[Extracted data entries]
((

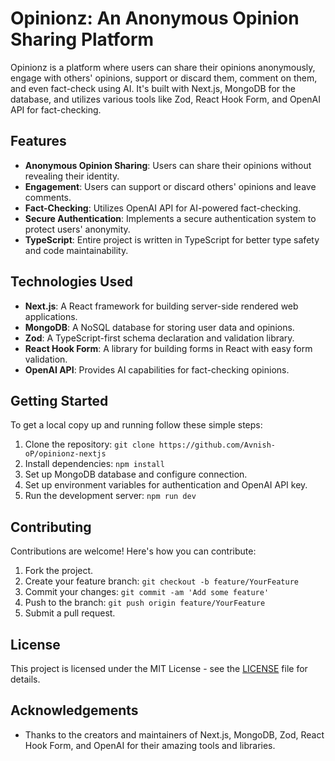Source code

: # Opinionz: An Anonymous Opinion Sharing Platform

Opinionz is a platform where users can share their opinions anonymously, engage with others' opinions, support or discard them, comment on them, and even fact-check using AI. It's built with Next.js, MongoDB for the database, and utilizes various tools like Zod, React Hook Form, and OpenAI API for fact-checking. 

## Features

- **Anonymous Opinion Sharing**: Users can share their opinions without revealing their identity.
- **Engagement**: Users can support or discard others' opinions and leave comments.
- **Fact-Checking**: Utilizes OpenAI API for AI-powered fact-checking.
- **Secure Authentication**: Implements a secure authentication system to protect users' anonymity.
- **TypeScript**: Entire project is written in TypeScript for better type safety and code maintainability.

## Technologies Used

- **Next.js**: A React framework for building server-side rendered web applications.
- **MongoDB**: A NoSQL database for storing user data and opinions.
- **Zod**: A TypeScript-first schema declaration and validation library.
- **React Hook Form**: A library for building forms in React with easy form validation.
- **OpenAI API**: Provides AI capabilities for fact-checking opinions.

## Getting Started

To get a local copy up and running follow these simple steps:

1. Clone the repository: `git clone https://github.com/Avnish-oP/opinionz-nextjs`
2. Install dependencies: `npm install`
3. Set up MongoDB database and configure connection.
4. Set up environment variables for authentication and OpenAI API key.
5. Run the development server: `npm run dev`

## Contributing

Contributions are welcome! Here's how you can contribute:

1. Fork the project.
2. Create your feature branch: `git checkout -b feature/YourFeature`
3. Commit your changes: `git commit -am 'Add some feature'`
4. Push to the branch: `git push origin feature/YourFeature`
5. Submit a pull request.

## License

This project is licensed under the MIT License - see the [LICENSE](LICENSE) file for details.

## Acknowledgements

- Thanks to the creators and maintainers of Next.js, MongoDB, Zod, React Hook Form, and OpenAI for their amazing tools and libraries.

))

◆ WORK ITEM
Print the data again, word for word, without any pictures.

◆ PROBLEM SOLUTION
Source code

: # Opinionz: An Anonymous Opinion Sharing Platform

Opinionz is a platform where users can share their opinions anonymously, engage with others' opinions, support or discard them, comment on them, and even fact-check using AI. It's built with Next.js, MongoDB for the database, and utilizes various tools like Zod, React Hook Form, and OpenAI API for fact-checking. 

## Features

- **Anonymous Opinion Sharing**: Users can share their opinions without revealing their identity.
- **Engagement**: Users can support or discard others' opinions and leave comments.
- **Fact-Checking**: Utilizes OpenAI API for AI-powered fact-checking.
- **Secure Authentication**: Implements a secure authentication system to protect users' anonymity.
- **TypeScript**: Entire project is written in TypeScript for better type safety and code maintainability.

## Technologies Used

- **Next.js**: A React framework for building server-side rendered web applications.
- **MongoDB**: A NoSQL database for storing user data and opinions.
- **Zod**: A TypeScript-first schema declaration and validation library.
- **React Hook Form**: A library for building forms in React with easy form validation.
- **OpenAI API**: Provides AI capabilities for fact-checking opinions.

## Getting Started

To get a local copy up and running follow these simple steps:

1. Clone the repository: `git clone https://github.com/Avnish-oP/opinionz-nextjs`
2. Install dependencies: `npm install`
3. Set up MongoDB database and configure connection.
4. Set up environment variables for authentication and OpenAI API key.
5. Run the development server: `npm run dev`

## Contributing

Contributions are welcome! Here's how you can contribute:

1. Fork the project.
2. Create your feature branch: `git checkout -b feature/YourFeature`
3. Commit your changes: `git commit -am 'Add some feature'`
4. Push to the branch: `git push origin feature/YourFeature`
5. Submit a pull request.

## License

This project is licensed under the MIT License - see the [LICENSE](LICENSE) file for details.

## Acknowledgements

- Thanks to the creators and maintainers of Next.js, MongoDB, Zod, React Hook Form, and OpenAI for their amazing tools and libraries.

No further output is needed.